I have spent very little time on reddit, so I'm unfamiliar with what form
censorship takes there. That said, viewing Twitter and HN, I wonder if this
doesn't have more to do with people pulling tangential topics into
discussions. It takes effort to pare down an idea, separating it from others
that may be logically related or associated with some bundled collection of
ideas.

Also, while two people may share a belief, they may not rank the belief
equally among all of the others they hold. Alice and Bob may both think free
speech is important, but it's _really_ important to Alice. It's more likely
that Alice will want to talk about it than Bob.

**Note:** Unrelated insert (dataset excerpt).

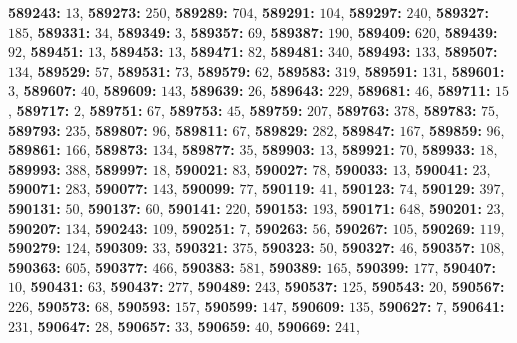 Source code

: \textsf{\bfseries 589243:} $13$, \textsf{\bfseries 589273:} $250$, \textsf{\bfseries 589289:} $704$, \textsf{\bfseries 589291:} $104$, \textsf{\bfseries 589297:} $240$, \textsf{\bfseries 589327:} $185$, \textsf{\bfseries 589331:} $34$, \textsf{\bfseries 589349:} $3$, \textsf{\bfseries 589357:} $69$, \textsf{\bfseries 589387:} $190$, \textsf{\bfseries 589409:} $620$, \textsf{\bfseries 589439:} $92$, \textsf{\bfseries 589451:} $13$, \textsf{\bfseries 589453:} $13$, \textsf{\bfseries 589471:} $82$, \textsf{\bfseries 589481:} $340$, \textsf{\bfseries 589493:} $133$, \textsf{\bfseries 589507:} $134$, \textsf{\bfseries 589529:} $57$, \textsf{\bfseries 589531:} $73$, \textsf{\bfseries 589579:} $62$, \textsf{\bfseries 589583:} $319$, \textsf{\bfseries 589591:} $131$, \textsf{\bfseries 589601:} $3$, \textsf{\bfseries 589607:} $40$, \textsf{\bfseries 589609:} $143$, \textsf{\bfseries 589639:} $26$, \textsf{\bfseries 589643:} $229$, \textsf{\bfseries 589681:} $46$, \textsf{\bfseries 589711:} $15$, \textsf{\bfseries 589717:} $2$, \textsf{\bfseries 589751:} $67$, \textsf{\bfseries 589753:} $45$, \textsf{\bfseries 589759:} $207$, \textsf{\bfseries 589763:} $378$, \textsf{\bfseries 589783:} $75$, \textsf{\bfseries 589793:} $235$, \textsf{\bfseries 589807:} $96$, \textsf{\bfseries 589811:} $67$, \textsf{\bfseries 589829:} $282$, \textsf{\bfseries 589847:} $167$, \textsf{\bfseries 589859:} $96$, \textsf{\bfseries 589861:} $166$, \textsf{\bfseries 589873:} $134$, \textsf{\bfseries 589877:} $35$, \textsf{\bfseries 589903:} $13$, \textsf{\bfseries 589921:} $70$, \textsf{\bfseries 589933:} $18$, \textsf{\bfseries 589993:} $388$, \textsf{\bfseries 589997:} $18$, \textsf{\bfseries 590021:} $83$, \textsf{\bfseries 590027:} $78$, \textsf{\bfseries 590033:} $13$, \textsf{\bfseries 590041:} $23$, \textsf{\bfseries 590071:} $283$, \textsf{\bfseries 590077:} $143$, \textsf{\bfseries 590099:} $77$, \textsf{\bfseries 590119:} $41$, \textsf{\bfseries 590123:} $74$, \textsf{\bfseries 590129:} $397$, \textsf{\bfseries 590131:} $50$, \textsf{\bfseries 590137:} $60$, \textsf{\bfseries 590141:} $220$, \textsf{\bfseries 590153:} $193$, \textsf{\bfseries 590171:} $648$, \textsf{\bfseries 590201:} $23$, \textsf{\bfseries 590207:} $134$, \textsf{\bfseries 590243:} $109$, \textsf{\bfseries 590251:} $7$, \textsf{\bfseries 590263:} $56$, \textsf{\bfseries 590267:} $105$, \textsf{\bfseries 590269:} $119$, \textsf{\bfseries 590279:} $124$, \textsf{\bfseries 590309:} $33$, \textsf{\bfseries 590321:} $375$, \textsf{\bfseries 590323:} $50$, \textsf{\bfseries 590327:} $46$, \textsf{\bfseries 590357:} $108$, \textsf{\bfseries 590363:} $605$, \textsf{\bfseries 590377:} $466$, \textsf{\bfseries 590383:} $581$, \textsf{\bfseries 590389:} $165$, \textsf{\bfseries 590399:} $177$, \textsf{\bfseries 590407:} $10$, \textsf{\bfseries 590431:} $63$, \textsf{\bfseries 590437:} $277$, \textsf{\bfseries 590489:} $243$, \textsf{\bfseries 590537:} $125$, \textsf{\bfseries 590543:} $20$, \textsf{\bfseries 590567:} $226$, \textsf{\bfseries 590573:} $68$, \textsf{\bfseries 590593:} $157$, \textsf{\bfseries 590599:} $147$, \textsf{\bfseries 590609:} $135$, \textsf{\bfseries 590627:} $7$, \textsf{\bfseries 590641:} $231$, \textsf{\bfseries 590647:} $28$, \textsf{\bfseries 590657:} $33$, \textsf{\bfseries 590659:} $40$, \textsf{\bfseries 590669:} $241$,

So perhaps people who end up
discussing free speech/anti-censorship issues also tend to share similar
rankings of other shared values. That could explain why people discussing free
speech tend tend to share other beliefs as well. They hold similar beliefs
_and_ similar belief rankings.

I have _nothing_ to back that up :) But it sounds reasonable. Anyone need a
research topic?

What do you think? Is there something more going on in reddit's case?

------
teach
I thought the link with added context[0] was better. (As originally seen on
/r/bestof/)

[0]
[https://www.reddit.com/r/TheoryOfReddit/comments/58zaho/the_...](https://www.reddit.com/r/TheoryOfReddit/comments/58zaho/the_accuracy_of_voat_regarding_reddit_srs_admins/d95a7q2/?context=3)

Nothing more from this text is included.